→ ACTIVITY
Output the line containing "URI를 넘겼을 때만 발생." exactly. Do the same for every line after it through the end of the material, and output nothing else.

→ WORKING DATA
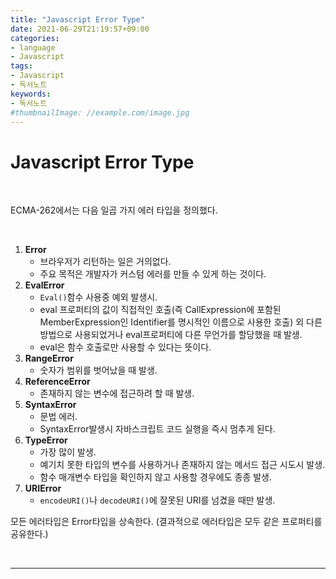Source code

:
 ```yaml
---
title: "Javascript Error Type"
date: 2021-06-29T21:19:57+09:00
categories:
- language
- Javascript
tags:
- Javascript
- 독서노트
keywords:
- 독서노트
#thumbnailImage: //example.com/image.jpg
---
```


<!--more-->
#  Javascript Error Type 

&nbsp;



ECMA-262에서는 다음 일곱 가지 에러 타입을 정의했다.

&nbsp;

1. **Error** 
    - 브라우저가 리턴하는 일은 거의없다.
    - 주요 목적은 개발자가 커스텀 에러를 만들 수 있게 하는 것이다. 
2. **EvalError**
    - `Eval()`함수 사용중 예외 발생시.
    - eval 프로퍼티의 값이 직접적인 호출(즉 CallExpression에 포함된 MemberExpression인 Identifier를 명시적인 이름으로 사용한 호출) 외 다른 방법으로 사용되었거나 eval프로퍼티에 다른 무언가를 할당했을 때 발생.
    - eval은 함수 호출로만 사용할 수 있다는 뜻이다.
3. **RangeError**
    - 숫자가 범위를 벗어났을 때 발생.
4. **ReferenceError**
    - 존재하지 않는 변수에 접근하려 할 때 발생.
5. **SyntaxError**
    - 문법 에러.
    - SyntaxError발생시 자바스크립트 코드 실행을 즉시 멈추게 된다.
6. **TypeError**
    - 가장 많이 발생.
    - 예기치 못한 타입의 변수를 사용하거나 존재하지 않는 메서드 접근 시도시 발생.
    - 함수 매개변수 타입을 확인하지 않고 사용할 경우에도 종종 발생.
7. **URIError**
    - `encodeURI()`나 `decodeURI()`에 잘못된 URI를 넘겼을 때만 발생.

모든 에러타입은 Error타입을 상속한다. (결과적으로 에러타입은 모두 같은 프로퍼티를 공유한다.)

&nbsp;

-----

→ ANSWER TO THE EXERCISE
    - `encodeURI()`나 `decodeURI()`에 잘못된 URI를 넘겼을 때만 발생.

모든 에러타입은 Error타입을 상속한다. (결과적으로 에러타입은 모두 같은 프로퍼티를 공유한다.)

&nbsp;

-----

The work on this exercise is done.